▸ **EXERCISE BRIEF**:
Retype verbatim the lines of the listing, from the very first through the line with "## 🎯 **STORY".

+++

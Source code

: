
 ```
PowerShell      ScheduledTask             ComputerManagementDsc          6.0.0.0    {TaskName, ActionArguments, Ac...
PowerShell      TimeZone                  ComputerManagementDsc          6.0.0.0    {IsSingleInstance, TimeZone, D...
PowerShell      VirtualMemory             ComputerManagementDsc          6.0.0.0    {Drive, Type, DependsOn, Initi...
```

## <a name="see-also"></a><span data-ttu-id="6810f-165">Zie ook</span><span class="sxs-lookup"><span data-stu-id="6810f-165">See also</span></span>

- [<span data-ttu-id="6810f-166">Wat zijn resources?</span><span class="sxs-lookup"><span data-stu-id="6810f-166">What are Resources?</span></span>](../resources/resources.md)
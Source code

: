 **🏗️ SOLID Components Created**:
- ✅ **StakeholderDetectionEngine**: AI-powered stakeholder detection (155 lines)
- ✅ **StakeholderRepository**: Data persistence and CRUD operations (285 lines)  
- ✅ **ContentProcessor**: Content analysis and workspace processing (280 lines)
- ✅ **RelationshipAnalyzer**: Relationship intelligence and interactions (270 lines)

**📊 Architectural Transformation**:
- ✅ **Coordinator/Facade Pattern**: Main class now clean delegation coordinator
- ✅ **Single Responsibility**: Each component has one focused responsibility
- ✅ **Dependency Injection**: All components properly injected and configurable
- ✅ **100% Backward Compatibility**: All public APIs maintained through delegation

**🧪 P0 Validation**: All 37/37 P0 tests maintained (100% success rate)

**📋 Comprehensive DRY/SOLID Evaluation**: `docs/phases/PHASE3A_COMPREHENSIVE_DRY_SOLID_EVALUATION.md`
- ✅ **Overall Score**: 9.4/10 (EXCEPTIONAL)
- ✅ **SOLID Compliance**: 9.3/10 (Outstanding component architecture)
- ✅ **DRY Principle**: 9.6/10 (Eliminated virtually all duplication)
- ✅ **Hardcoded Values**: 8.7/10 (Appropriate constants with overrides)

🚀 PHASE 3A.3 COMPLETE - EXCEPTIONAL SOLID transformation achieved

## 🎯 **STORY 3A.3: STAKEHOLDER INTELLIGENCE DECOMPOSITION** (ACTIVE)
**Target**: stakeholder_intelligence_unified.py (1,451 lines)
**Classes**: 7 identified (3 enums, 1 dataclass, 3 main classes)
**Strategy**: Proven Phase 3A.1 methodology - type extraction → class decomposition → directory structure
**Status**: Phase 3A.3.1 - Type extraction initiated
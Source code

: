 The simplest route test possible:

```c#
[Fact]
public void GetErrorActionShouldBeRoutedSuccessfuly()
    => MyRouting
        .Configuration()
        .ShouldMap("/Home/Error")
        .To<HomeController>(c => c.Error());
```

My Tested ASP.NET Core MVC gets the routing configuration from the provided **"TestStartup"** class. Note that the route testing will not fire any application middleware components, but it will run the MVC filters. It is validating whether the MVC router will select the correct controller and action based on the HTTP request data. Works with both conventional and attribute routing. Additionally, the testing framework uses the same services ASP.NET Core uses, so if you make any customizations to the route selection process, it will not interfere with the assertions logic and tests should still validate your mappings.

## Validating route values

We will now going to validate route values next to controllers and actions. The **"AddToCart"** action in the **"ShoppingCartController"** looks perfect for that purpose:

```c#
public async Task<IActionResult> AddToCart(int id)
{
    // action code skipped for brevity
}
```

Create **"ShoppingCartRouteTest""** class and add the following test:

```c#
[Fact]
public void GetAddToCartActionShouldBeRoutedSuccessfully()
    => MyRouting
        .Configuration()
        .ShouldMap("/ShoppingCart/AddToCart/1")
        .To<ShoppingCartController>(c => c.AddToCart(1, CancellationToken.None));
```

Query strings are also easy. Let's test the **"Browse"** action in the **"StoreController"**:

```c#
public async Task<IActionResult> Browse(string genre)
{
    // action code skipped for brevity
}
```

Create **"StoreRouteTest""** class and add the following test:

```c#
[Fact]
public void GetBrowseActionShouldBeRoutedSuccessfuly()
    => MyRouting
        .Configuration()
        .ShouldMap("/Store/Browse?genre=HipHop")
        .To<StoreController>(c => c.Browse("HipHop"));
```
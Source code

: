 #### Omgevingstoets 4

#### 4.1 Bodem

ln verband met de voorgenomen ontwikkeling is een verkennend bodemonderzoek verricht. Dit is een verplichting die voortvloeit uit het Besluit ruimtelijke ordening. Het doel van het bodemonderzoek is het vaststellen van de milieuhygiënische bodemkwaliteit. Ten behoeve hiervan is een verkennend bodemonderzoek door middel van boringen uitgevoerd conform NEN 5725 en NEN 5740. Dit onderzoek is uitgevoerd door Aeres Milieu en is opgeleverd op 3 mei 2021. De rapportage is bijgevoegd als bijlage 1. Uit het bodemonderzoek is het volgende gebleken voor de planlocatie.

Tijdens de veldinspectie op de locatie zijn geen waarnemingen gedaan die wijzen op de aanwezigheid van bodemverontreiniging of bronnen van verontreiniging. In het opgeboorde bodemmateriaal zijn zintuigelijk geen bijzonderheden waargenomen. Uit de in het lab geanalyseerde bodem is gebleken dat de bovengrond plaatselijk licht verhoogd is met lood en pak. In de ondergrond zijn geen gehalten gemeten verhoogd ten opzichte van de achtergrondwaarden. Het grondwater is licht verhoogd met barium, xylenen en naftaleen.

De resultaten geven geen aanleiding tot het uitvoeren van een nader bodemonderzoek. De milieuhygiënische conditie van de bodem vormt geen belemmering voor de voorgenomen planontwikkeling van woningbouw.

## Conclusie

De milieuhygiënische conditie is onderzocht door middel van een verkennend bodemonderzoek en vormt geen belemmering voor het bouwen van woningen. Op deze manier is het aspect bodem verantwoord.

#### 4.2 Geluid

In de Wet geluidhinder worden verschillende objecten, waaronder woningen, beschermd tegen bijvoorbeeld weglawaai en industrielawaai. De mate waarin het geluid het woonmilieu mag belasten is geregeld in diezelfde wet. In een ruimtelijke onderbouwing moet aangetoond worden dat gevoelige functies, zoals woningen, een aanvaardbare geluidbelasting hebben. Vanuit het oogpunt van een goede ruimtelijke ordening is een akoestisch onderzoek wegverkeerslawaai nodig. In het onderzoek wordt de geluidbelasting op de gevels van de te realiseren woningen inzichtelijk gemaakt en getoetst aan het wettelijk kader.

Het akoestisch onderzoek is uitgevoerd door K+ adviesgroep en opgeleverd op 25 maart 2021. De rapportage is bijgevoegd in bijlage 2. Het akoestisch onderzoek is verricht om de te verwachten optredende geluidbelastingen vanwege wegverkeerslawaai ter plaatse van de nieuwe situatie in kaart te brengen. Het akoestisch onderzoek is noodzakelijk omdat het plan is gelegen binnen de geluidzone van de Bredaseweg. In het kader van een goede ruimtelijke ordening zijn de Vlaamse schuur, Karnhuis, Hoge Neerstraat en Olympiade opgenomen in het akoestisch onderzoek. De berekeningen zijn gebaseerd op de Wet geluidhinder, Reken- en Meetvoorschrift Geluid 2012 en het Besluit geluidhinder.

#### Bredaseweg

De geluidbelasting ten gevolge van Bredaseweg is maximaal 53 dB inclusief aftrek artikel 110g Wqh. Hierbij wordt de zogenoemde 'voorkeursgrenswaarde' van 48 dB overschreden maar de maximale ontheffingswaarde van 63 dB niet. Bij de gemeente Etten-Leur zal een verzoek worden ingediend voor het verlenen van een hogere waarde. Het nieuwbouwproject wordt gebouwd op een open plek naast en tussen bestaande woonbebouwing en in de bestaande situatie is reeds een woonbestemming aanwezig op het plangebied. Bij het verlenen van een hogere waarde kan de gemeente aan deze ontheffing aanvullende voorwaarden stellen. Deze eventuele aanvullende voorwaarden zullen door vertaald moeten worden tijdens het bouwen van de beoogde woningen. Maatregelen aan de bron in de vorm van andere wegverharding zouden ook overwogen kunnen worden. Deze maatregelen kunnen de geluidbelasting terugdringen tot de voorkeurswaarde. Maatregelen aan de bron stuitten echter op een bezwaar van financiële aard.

+++

▸ **ANSWER AREA**:
Source code

:
 ```
PowerShell      ScheduledTask             ComputerManagementDsc          6.0.0.0    {TaskName, ActionArguments, Ac...
PowerShell      TimeZone                  ComputerManagementDsc          6.0.0.0    {IsSingleInstance, TimeZone, D...
PowerShell      VirtualMemory             ComputerManagementDsc          6.0.0.0    {Drive, Type, DependsOn, Initi...
```

## <a name="see-also"></a><span data-ttu-id="6810f-165">Zie ook</span><span class="sxs-lookup"><span data-stu-id="6810f-165">See also</span></span>

- [<span data-ttu-id="6810f-166">Wat zijn resources?</span><span class="sxs-lookup"><span data-stu-id="6810f-166">What are Resources?</span></span>](../resources/resources.md)
Source code

: **🏗️ SOLID Components Created**:
- ✅ **StakeholderDetectionEngine**: AI-powered stakeholder detection (155 lines)
- ✅ **StakeholderRepository**: Data persistence and CRUD operations (285 lines)  
- ✅ **ContentProcessor**: Content analysis and workspace processing (280 lines)
- ✅ **RelationshipAnalyzer**: Relationship intelligence and interactions (270 lines)

**📊 Architectural Transformation**:
- ✅ **Coordinator/Facade Pattern**: Main class now clean delegation coordinator
- ✅ **Single Responsibility**: Each component has one focused responsibility
- ✅ **Dependency Injection**: All components properly injected and configurable
- ✅ **100% Backward Compatibility**: All public APIs maintained through delegation

**🧪 P0 Validation**: All 37/37 P0 tests maintained (100% success rate)

**📋 Comprehensive DRY/SOLID Evaluation**: `docs/phases/PHASE3A_COMPREHENSIVE_DRY_SOLID_EVALUATION.md`
- ✅ **Overall Score**: 9.4/10 (EXCEPTIONAL)
- ✅ **SOLID Compliance**: 9.3/10 (Outstanding component architecture)
- ✅ **DRY Principle**: 9.6/10 (Eliminated virtually all duplication)
- ✅ **Hardcoded Values**: 8.7/10 (Appropriate constants with overrides)

🚀 PHASE 3A.3 COMPLETE - EXCEPTIONAL SOLID transformation achieved

## 🎯 **STORY 3A.3: STAKEHOLDER INTELLIGENCE DECOMPOSITION** (ACTIVE)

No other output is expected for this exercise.